(Data records)
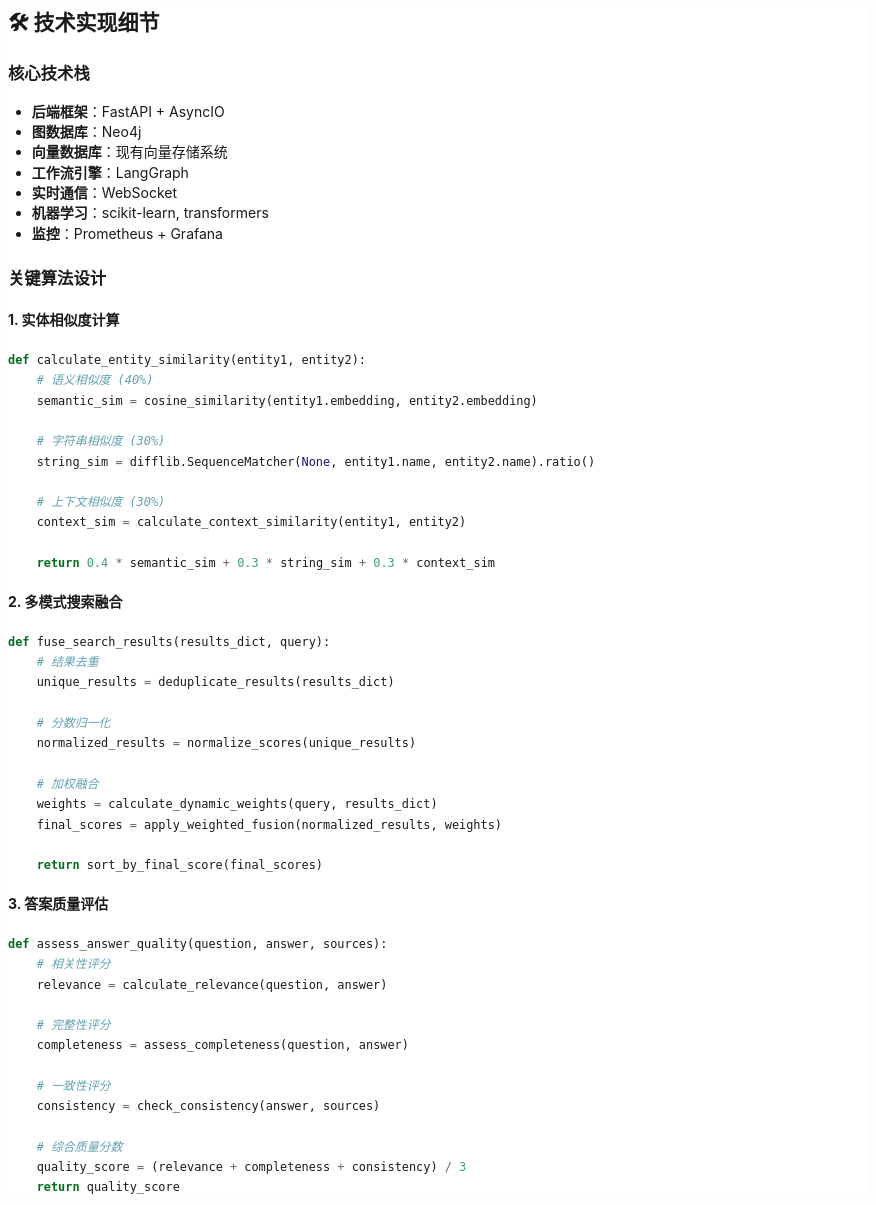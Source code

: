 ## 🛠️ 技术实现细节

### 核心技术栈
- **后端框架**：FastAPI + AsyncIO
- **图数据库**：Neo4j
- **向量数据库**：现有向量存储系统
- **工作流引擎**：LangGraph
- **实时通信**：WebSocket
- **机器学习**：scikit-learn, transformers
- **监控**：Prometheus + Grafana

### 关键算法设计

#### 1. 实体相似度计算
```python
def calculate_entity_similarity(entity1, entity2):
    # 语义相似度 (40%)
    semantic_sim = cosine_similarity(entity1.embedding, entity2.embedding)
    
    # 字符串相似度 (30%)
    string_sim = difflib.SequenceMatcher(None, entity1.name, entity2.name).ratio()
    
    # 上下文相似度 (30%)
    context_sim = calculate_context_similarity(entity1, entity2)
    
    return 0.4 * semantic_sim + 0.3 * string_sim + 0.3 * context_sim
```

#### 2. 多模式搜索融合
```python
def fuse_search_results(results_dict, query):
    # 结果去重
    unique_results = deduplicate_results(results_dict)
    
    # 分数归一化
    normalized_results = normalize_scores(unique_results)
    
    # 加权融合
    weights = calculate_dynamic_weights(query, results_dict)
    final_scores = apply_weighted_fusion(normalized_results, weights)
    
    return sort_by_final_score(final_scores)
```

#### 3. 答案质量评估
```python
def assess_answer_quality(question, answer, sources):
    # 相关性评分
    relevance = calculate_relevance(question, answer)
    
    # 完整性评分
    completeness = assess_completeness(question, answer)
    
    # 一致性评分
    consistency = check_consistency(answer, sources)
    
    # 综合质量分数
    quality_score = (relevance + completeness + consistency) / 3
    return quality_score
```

### Task
From the data, pick out every line that includes "question".

### Your response
def assess_answer_quality(question, answer, sources):
    relevance = calculate_relevance(question, answer)
    completeness = assess_completeness(question, answer)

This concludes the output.